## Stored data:
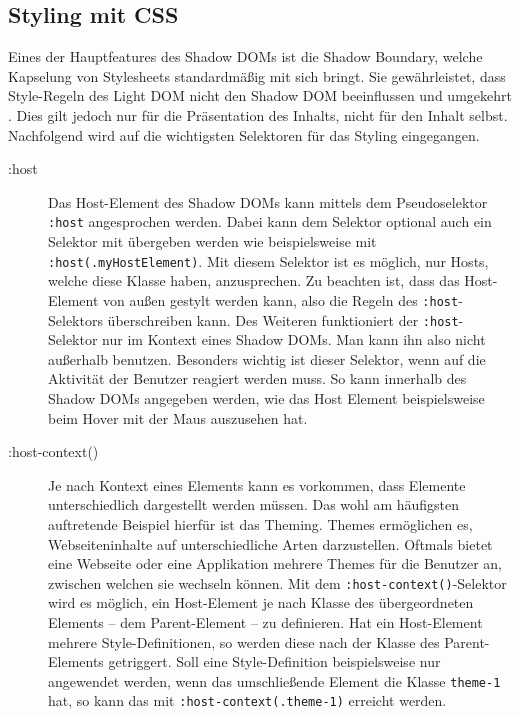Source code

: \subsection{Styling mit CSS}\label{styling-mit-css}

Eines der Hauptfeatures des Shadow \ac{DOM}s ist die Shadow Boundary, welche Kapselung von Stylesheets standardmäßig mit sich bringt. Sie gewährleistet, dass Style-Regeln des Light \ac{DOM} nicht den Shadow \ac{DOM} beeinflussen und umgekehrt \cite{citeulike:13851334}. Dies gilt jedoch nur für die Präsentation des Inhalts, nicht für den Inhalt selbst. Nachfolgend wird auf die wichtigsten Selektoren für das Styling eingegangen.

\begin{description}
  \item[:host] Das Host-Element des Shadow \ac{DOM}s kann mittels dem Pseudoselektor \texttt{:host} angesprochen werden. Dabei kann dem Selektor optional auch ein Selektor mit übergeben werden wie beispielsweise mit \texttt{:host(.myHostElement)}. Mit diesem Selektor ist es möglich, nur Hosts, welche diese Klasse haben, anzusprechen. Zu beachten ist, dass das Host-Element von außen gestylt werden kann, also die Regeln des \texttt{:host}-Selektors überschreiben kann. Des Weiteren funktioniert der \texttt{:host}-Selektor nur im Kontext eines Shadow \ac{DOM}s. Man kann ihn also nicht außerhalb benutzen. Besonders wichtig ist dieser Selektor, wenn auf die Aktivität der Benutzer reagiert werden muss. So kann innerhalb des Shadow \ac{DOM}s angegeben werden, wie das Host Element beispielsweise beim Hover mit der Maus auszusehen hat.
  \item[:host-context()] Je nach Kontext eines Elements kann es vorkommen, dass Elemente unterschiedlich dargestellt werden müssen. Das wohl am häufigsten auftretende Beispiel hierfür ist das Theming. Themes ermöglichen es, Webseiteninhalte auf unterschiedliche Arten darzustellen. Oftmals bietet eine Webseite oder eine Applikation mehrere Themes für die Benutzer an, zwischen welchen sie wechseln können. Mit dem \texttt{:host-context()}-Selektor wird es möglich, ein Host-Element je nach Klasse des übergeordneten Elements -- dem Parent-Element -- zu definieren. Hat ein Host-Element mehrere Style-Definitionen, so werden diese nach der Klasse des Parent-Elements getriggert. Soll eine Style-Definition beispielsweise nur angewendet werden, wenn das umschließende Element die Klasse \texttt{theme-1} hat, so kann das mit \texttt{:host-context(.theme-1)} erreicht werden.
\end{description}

--

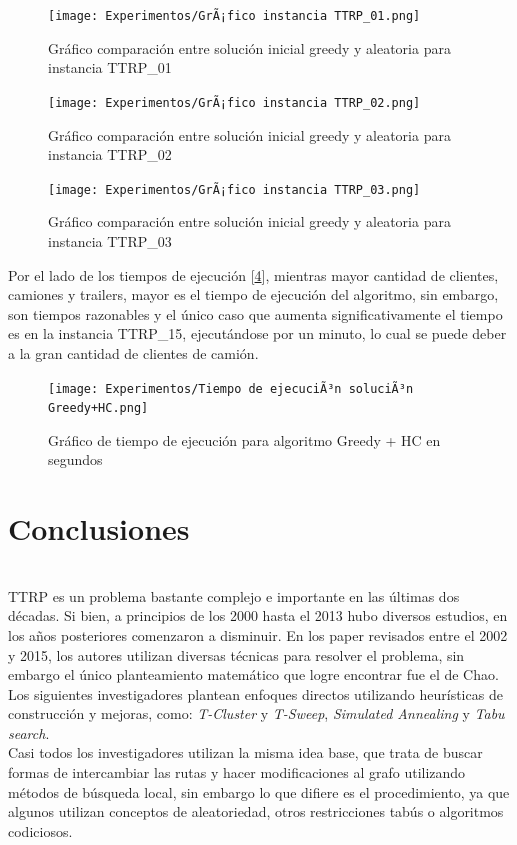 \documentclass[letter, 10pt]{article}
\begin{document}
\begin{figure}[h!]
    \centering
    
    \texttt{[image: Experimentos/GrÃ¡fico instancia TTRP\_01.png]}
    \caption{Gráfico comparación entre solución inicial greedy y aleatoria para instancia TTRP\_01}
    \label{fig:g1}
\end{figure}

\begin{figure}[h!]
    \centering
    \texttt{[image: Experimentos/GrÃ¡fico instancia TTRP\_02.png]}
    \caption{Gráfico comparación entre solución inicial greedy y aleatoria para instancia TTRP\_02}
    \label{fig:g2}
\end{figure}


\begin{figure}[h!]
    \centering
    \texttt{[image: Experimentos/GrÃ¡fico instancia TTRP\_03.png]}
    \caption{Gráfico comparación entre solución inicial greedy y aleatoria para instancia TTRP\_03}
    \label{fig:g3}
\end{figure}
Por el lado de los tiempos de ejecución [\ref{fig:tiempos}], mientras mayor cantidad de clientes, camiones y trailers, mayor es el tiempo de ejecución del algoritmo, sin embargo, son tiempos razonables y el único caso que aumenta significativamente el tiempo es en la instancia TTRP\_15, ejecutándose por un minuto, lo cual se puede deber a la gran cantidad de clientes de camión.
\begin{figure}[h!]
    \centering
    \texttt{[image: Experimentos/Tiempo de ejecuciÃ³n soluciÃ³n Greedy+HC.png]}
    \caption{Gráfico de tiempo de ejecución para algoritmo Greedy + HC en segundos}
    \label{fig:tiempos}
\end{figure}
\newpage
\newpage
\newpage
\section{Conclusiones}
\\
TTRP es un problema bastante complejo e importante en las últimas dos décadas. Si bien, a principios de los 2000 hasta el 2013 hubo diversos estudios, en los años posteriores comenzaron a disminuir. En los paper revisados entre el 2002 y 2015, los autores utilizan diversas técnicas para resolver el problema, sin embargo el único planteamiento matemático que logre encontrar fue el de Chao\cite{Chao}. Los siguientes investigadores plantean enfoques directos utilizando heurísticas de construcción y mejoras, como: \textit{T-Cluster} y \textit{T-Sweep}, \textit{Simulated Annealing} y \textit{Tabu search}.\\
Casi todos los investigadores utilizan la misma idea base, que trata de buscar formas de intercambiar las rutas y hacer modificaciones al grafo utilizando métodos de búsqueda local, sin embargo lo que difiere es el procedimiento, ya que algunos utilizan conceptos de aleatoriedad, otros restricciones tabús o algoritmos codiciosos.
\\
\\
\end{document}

## Requirement:
For this exercise, reproduce exactly the lines of the records above from the one with "Source code" up to and including the one with "Maus auszusehen hat.", without pictures.

## Reply to the task:
Source code

: \subsection{Styling mit CSS}\label{styling-mit-css}

Eines der Hauptfeatures des Shadow \ac{DOM}s ist die Shadow Boundary, welche Kapselung von Stylesheets standardmäßig mit sich bringt. Sie gewährleistet, dass Style-Regeln des Light \ac{DOM} nicht den Shadow \ac{DOM} beeinflussen und umgekehrt \cite{citeulike:13851334}. Dies gilt jedoch nur für die Präsentation des Inhalts, nicht für den Inhalt selbst. Nachfolgend wird auf die wichtigsten Selektoren für das Styling eingegangen.

\begin{description}
  \item[:host] Das Host-Element des Shadow \ac{DOM}s kann mittels dem Pseudoselektor \texttt{:host} angesprochen werden. Dabei kann dem Selektor optional auch ein Selektor mit übergeben werden wie beispielsweise mit \texttt{:host(.myHostElement)}. Mit diesem Selektor ist es möglich, nur Hosts, welche diese Klasse haben, anzusprechen. Zu beachten ist, dass das Host-Element von außen gestylt werden kann, also die Regeln des \texttt{:host}-Selektors überschreiben kann. Des Weiteren funktioniert der \texttt{:host}-Selektor nur im Kontext eines Shadow \ac{DOM}s. Man kann ihn also nicht außerhalb benutzen. Besonders wichtig ist dieser Selektor, wenn auf die Aktivität der Benutzer reagiert werden muss. So kann innerhalb des Shadow \ac{DOM}s angegeben werden, wie das Host Element beispielsweise beim Hover mit der Maus auszusehen hat.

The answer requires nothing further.